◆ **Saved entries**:

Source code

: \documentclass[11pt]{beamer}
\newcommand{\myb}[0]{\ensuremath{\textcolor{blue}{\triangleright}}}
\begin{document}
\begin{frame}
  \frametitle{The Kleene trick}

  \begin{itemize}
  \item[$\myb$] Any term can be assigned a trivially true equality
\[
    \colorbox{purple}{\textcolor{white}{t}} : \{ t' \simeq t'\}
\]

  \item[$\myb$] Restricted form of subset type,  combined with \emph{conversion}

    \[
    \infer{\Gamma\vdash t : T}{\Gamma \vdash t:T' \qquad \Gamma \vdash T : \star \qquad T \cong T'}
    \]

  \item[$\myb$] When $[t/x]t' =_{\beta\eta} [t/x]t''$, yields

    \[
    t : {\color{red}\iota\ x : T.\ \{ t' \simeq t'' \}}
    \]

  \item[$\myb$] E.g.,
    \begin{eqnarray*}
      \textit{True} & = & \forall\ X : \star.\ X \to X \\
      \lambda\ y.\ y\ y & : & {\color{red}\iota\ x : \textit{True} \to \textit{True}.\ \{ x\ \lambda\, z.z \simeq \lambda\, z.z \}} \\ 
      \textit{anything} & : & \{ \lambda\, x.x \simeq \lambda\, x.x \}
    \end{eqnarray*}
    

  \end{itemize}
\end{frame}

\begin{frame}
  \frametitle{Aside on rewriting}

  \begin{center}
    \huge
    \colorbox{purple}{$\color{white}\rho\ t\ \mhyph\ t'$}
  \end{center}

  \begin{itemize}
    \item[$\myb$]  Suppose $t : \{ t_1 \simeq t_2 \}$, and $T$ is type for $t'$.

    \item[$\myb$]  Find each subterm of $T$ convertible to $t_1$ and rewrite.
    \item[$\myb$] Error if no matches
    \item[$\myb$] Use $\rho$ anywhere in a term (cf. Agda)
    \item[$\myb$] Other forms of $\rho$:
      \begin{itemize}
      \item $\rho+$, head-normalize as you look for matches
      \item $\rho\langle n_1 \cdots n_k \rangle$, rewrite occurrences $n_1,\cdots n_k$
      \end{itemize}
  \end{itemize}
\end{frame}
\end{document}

◆ **Try it**:
Type out the whole of the data again, exactly as shown.

◆ **Solution to this exercise**:
Source code

: \documentclass[11pt]{beamer}
\newcommand{\myb}[0]{\ensuremath{\textcolor{blue}{\triangleright}}}
\begin{document}
\begin{frame}
  \frametitle{The Kleene trick}

  \begin{itemize}
  \item[$\myb$] Any term can be assigned a trivially true equality
\[
    \colorbox{purple}{\textcolor{white}{t}} : \{ t' \simeq t'\}
\]

  \item[$\myb$] Restricted form of subset type,  combined with \emph{conversion}

    \[
    \infer{\Gamma\vdash t : T}{\Gamma \vdash t:T' \qquad \Gamma \vdash T : \star \qquad T \cong T'}
    \]

  \item[$\myb$] When $[t/x]t' =_{\beta\eta} [t/x]t''$, yields

    \[
    t : {\color{red}\iota\ x : T.\ \{ t' \simeq t'' \}}
    \]

  \item[$\myb$] E.g.,
    \begin{eqnarray*}
      \textit{True} & = & \forall\ X : \star.\ X \to X \\
      \lambda\ y.\ y\ y & : & {\color{red}\iota\ x : \textit{True} \to \textit{True}.\ \{ x\ \lambda\, z.z \simeq \lambda\, z.z \}} \\ 
      \textit{anything} & : & \{ \lambda\, x.x \simeq \lambda\, x.x \}
    \end{eqnarray*}
    

  \end{itemize}
\end{frame}

\begin{frame}
  \frametitle{Aside on rewriting}

  \begin{center}
    \huge
    \colorbox{purple}{$\color{white}\rho\ t\ \mhyph\ t'$}
  \end{center}

  \begin{itemize}
    \item[$\myb$]  Suppose $t : \{ t_1 \simeq t_2 \}$, and $T$ is type for $t'$.

    \item[$\myb$]  Find each subterm of $T$ convertible to $t_1$ and rewrite.
    \item[$\myb$] Error if no matches
    \item[$\myb$] Use $\rho$ anywhere in a term (cf. Agda)
    \item[$\myb$] Other forms of $\rho$:
      \begin{itemize}
      \item $\rho+$, head-normalize as you look for matches
      \item $\rho\langle n_1 \cdots n_k \rangle$, rewrite occurrences $n_1,\cdots n_k$
      \end{itemize}
  \end{itemize}
\end{frame}
\end{document}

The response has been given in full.